● **EXERCISE AIM**:
Please restate the data word for word.
(DATA EXTRACTS)
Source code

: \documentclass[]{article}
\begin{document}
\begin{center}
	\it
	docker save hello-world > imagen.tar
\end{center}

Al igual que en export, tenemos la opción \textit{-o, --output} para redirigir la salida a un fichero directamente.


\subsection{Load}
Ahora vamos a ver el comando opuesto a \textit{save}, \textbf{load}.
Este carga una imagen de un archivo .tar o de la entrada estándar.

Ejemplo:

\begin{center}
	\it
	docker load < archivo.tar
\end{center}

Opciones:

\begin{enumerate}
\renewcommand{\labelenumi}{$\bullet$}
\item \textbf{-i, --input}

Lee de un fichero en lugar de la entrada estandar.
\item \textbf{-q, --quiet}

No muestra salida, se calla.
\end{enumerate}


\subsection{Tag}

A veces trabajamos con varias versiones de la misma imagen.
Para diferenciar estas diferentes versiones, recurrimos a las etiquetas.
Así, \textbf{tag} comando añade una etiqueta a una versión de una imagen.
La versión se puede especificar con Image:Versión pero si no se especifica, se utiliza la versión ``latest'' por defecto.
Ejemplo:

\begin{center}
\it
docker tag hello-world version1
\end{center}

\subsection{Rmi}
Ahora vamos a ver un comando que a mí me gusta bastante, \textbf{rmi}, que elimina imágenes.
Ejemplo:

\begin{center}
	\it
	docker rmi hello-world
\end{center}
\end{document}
(End DATA EXTRACTS)
● **SOLVED PROBLEM**:
Source code

: \documentclass[]{article}
\begin{document}
\begin{center}
	\it
	docker save hello-world > imagen.tar
\end{center}

Al igual que en export, tenemos la opción \textit{-o, --output} para redirigir la salida a un fichero directamente.


\subsection{Load}
Ahora vamos a ver el comando opuesto a \textit{save}, \textbf{load}.
Este carga una imagen de un archivo .tar o de la entrada estándar.

Ejemplo:

\begin{center}
	\it
	docker load < archivo.tar
\end{center}

Opciones:

\begin{enumerate}
\renewcommand{\labelenumi}{$\bullet$}
\item \textbf{-i, --input}

Lee de un fichero en lugar de la entrada estandar.
\item \textbf{-q, --quiet}

No muestra salida, se calla.
\end{enumerate}


\subsection{Tag}

A veces trabajamos con varias versiones de la misma imagen.
Para diferenciar estas diferentes versiones, recurrimos a las etiquetas.
Así, \textbf{tag} comando añade una etiqueta a una versión de una imagen.
La versión se puede especificar con Image:Versión pero si no se especifica, se utiliza la versión ``latest'' por defecto.
Ejemplo:

\begin{center}
\it
docker tag hello-world version1
\end{center}

\subsection{Rmi}
Ahora vamos a ver un comando que a mí me gusta bastante, \textbf{rmi}, que elimina imágenes.
Ejemplo:

\begin{center}
	\it
	docker rmi hello-world
\end{center}
\end{document}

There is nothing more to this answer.